## GOAL OF THE EXERCISE
Search the entries below for the word "https" and copy every line where it appears.

## RECORDS FOR THIS TASK
======

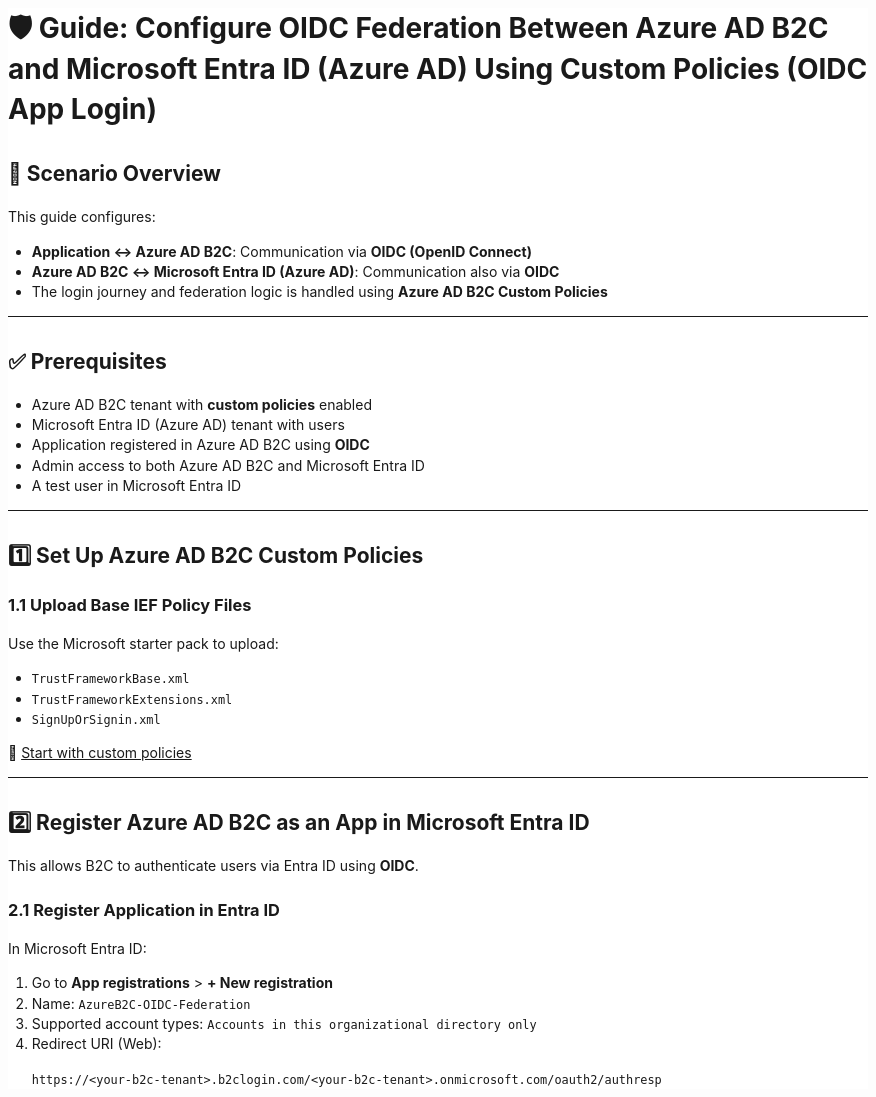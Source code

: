 # 🛡️ Guide: Configure OIDC Federation Between Azure AD B2C and Microsoft Entra ID (Azure AD) Using Custom Policies (OIDC App Login)

## 📘 Scenario Overview

This guide configures:

- **Application ↔ Azure AD B2C**: Communication via **OIDC (OpenID Connect)**
- **Azure AD B2C ↔ Microsoft Entra ID (Azure AD)**: Communication also via **OIDC**
- The login journey and federation logic is handled using **Azure AD B2C Custom Policies**

---

## ✅ Prerequisites

- Azure AD B2C tenant with **custom policies** enabled
- Microsoft Entra ID (Azure AD) tenant with users
- Application registered in Azure AD B2C using **OIDC**
- Admin access to both Azure AD B2C and Microsoft Entra ID
- A test user in Microsoft Entra ID

---

## 1️⃣ Set Up Azure AD B2C Custom Policies

### 1.1 Upload Base IEF Policy Files

Use the Microsoft starter pack to upload:

- `TrustFrameworkBase.xml`
- `TrustFrameworkExtensions.xml`
- `SignUpOrSignin.xml`

📖 [Start with custom policies](https://learn.microsoft.com/en-us/azure/active-directory-b2c/custom-policy-get-started)

---

## 2️⃣ Register Azure AD B2C as an App in Microsoft Entra ID

This allows B2C to authenticate users via Entra ID using **OIDC**.

### 2.1 Register Application in Entra ID

In Microsoft Entra ID:

1. Go to **App registrations** > **+ New registration**
2. Name: `AzureB2C-OIDC-Federation`
3. Supported account types: `Accounts in this organizational directory only`
4. Redirect URI (Web):
   ```
   https://<your-b2c-tenant>.b2clogin.com/<your-b2c-tenant>.onmicrosoft.com/oauth2/authresp
   ```
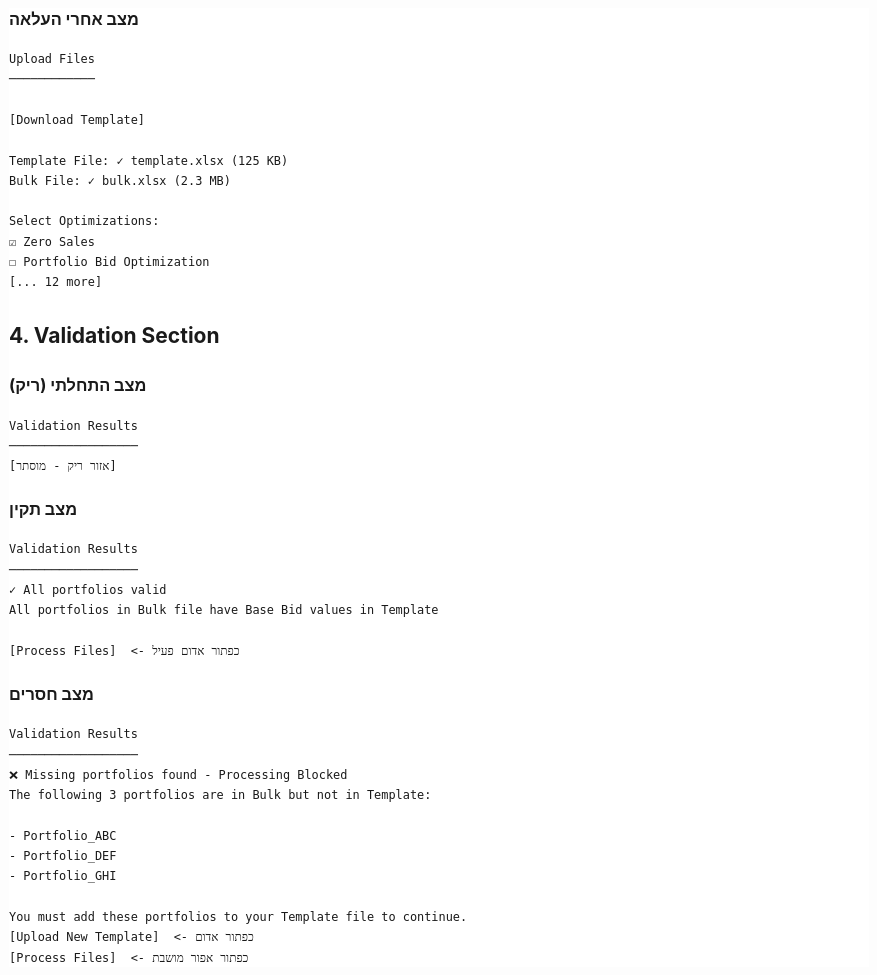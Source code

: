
```
```

### מצב אחרי העלאה
```
Upload Files
────────────

[Download Template]

Template File: ✓ template.xlsx (125 KB)
Bulk File: ✓ bulk.xlsx (2.3 MB)

Select Optimizations:
☑ Zero Sales
☐ Portfolio Bid Optimization
[... 12 more]
```

## 4. Validation Section

### מצב התחלתי (ריק)
```
Validation Results
──────────────────
[אזור ריק - מוסתר]
```

### מצב תקין
```
Validation Results
──────────────────
✓ All portfolios valid
All portfolios in Bulk file have Base Bid values in Template

[Process Files]  <- כפתור אדום פעיל
```

### מצב חסרים
```
Validation Results
──────────────────
❌ Missing portfolios found - Processing Blocked
The following 3 portfolios are in Bulk but not in Template:

- Portfolio_ABC
- Portfolio_DEF
- Portfolio_GHI

You must add these portfolios to your Template file to continue.
[Upload New Template]  <- כפתור אדום
[Process Files]  <- כפתור אפור מושבת
```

======

## SOLUTION FOR THIS TASK
📖 [Start with custom policies](https://learn.microsoft.com/en-us/azure/active-directory-b2c/custom-policy-get-started)
   https://<your-b2c-tenant>.b2clogin.com/<your-b2c-tenant>.onmicrosoft.com/oauth2/authresp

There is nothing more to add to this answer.